On 4 October at 14:15 Eleri Aedmaa will defend her doctoral thesis „Detecting Compositionality of Estonian Particle Verbs with Statistical and Linguistic Methods“.
Supervisors:
Associate Professor Kadri Muischnek
Dr Kristel Uiboaed.
Opponent:
PhD Carlos Ramisch (Aix Marseille Université).
Kokkuvõte:
Nowadays, applications that process human languages (including Estonian) are part of everyday life. However, computers are not yet able to understand every nuance of language. Machine translation is probably the most well-known application of natural language processing. Occasionally, the worst failures of machine translation systems (e.g. Google Translate) are shared on social media. Most of such cases happen when sequences longer than words are translated. For example, translation systems are not able to catch the correct meaning of the particle verb alt (‘from under’) minema (‘to go’) (‘to get deceived’) in the sentence Ta läks lepinguga alt because the literal translation of the components of the expression is not correct. In order to improve the quality of machine translation systems and other useful applications, e.g. spam detection or question answering systems, such (idiomatic) multi-word expressions and their meanings must be well detected. The detection of multi-word expressions and their meaning is important in all languages and therefore much research has been done in the field, especially in English.

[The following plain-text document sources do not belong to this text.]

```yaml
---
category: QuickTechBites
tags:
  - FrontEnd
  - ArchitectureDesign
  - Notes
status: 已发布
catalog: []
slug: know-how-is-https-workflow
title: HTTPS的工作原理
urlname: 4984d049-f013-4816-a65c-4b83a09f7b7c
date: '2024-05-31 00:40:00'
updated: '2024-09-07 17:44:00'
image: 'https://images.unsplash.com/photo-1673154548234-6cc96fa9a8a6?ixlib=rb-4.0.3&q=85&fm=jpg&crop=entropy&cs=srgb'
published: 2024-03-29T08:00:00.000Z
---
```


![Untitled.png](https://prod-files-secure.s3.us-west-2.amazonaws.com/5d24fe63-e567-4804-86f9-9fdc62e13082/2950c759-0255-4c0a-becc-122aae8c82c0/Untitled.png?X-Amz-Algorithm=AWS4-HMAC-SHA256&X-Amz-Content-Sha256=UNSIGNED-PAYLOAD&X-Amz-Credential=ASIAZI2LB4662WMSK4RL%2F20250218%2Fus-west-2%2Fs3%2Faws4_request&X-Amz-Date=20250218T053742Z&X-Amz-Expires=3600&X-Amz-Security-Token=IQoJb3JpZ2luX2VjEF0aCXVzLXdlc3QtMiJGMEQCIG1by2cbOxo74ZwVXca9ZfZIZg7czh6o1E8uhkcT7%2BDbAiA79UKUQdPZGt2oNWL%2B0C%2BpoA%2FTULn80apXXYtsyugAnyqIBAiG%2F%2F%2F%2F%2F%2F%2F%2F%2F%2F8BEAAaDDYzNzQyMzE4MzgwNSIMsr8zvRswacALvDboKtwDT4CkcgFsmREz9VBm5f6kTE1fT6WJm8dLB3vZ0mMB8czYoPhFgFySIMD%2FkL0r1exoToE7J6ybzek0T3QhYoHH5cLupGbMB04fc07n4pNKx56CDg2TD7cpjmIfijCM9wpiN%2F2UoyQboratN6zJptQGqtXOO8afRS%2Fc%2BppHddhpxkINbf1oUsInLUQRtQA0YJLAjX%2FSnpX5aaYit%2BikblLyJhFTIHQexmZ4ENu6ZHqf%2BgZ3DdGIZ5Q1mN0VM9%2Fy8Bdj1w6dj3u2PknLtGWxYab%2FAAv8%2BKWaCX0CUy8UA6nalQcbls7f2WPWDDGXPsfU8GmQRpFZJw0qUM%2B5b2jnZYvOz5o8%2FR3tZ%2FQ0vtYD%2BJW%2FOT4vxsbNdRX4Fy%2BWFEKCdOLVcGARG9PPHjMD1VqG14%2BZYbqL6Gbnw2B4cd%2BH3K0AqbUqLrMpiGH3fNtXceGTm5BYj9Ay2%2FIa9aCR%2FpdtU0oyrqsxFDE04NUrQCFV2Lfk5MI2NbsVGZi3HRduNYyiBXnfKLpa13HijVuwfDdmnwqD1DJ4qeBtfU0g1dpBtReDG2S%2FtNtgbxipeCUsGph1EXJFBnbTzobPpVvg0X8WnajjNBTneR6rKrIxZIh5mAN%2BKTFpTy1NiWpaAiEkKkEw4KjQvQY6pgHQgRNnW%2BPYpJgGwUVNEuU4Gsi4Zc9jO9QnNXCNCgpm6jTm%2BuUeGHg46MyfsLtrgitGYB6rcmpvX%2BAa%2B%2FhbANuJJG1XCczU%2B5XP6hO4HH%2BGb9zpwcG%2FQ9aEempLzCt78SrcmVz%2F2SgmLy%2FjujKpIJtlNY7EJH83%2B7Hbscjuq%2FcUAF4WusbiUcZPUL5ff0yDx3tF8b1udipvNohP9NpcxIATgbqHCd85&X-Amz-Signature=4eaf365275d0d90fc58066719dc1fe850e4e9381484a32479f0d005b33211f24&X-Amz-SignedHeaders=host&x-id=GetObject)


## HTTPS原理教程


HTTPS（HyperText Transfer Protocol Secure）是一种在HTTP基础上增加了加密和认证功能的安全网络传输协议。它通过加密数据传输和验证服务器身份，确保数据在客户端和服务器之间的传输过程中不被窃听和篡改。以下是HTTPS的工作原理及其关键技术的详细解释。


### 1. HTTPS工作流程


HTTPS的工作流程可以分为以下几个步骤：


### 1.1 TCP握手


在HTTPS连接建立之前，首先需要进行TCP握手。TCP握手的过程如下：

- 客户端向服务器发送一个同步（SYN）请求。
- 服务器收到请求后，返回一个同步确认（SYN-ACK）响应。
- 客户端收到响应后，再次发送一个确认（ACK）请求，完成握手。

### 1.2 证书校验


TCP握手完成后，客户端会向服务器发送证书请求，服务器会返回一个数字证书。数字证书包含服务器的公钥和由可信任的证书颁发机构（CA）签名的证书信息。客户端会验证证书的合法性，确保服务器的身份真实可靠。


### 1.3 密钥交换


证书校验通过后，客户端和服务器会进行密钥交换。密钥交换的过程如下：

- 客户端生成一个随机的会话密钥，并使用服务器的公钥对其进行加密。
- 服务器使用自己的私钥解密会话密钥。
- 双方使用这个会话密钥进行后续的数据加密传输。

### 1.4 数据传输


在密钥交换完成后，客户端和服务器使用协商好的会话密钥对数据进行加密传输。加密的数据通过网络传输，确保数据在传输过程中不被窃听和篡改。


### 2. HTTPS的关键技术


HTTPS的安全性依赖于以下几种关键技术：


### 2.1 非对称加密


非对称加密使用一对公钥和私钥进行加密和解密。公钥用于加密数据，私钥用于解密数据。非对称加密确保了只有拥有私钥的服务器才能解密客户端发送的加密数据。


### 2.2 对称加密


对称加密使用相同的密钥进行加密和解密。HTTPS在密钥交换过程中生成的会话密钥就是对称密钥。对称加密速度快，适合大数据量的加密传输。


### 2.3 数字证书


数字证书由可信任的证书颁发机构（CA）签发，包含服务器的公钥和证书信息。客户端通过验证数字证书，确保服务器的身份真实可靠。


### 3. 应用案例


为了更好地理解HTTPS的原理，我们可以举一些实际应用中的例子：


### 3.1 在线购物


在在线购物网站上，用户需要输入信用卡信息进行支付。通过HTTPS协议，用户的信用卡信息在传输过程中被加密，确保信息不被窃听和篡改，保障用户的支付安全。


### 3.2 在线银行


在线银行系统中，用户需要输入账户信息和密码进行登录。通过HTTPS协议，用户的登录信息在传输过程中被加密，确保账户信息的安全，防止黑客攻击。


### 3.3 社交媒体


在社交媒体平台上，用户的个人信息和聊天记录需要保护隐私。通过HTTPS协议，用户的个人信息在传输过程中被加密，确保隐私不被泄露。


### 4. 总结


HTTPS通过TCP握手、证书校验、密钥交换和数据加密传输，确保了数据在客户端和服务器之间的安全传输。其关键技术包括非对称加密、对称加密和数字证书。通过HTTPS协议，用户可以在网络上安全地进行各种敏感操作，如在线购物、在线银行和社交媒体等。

However, the suggested methods have not been applied to the detection of Estonian multi-word expressions before. The dissertation fills that gap and applies well-known machine learning methods to detect one type of Estonian multi-word expressions – the particle verbs. Based on large textual data, the thesis demonstrates that the traditional binary division of Estonian particle verbs to non-compositional (ainukordne, meaning is not predictable from the meaning of its components) and compositional (korrapärane, meaning is predictable from the meaning of its components) is not comprehensive enough. The research confirms the widely adopted view in computational linguistics that the multi-word expressions form a continuum between the compositional and non-compositional units. Moreover, it is shown that in addition to context, there are some linguistic features, e.g. the animacy and cases of subject and object that help computers to predict whether the meaning of a particle verb in a sentence is compositional or non-compositional. In addition, the research introduces novel resources for Estonian language – trained embeddings and created compositionality datasets are available for the future research.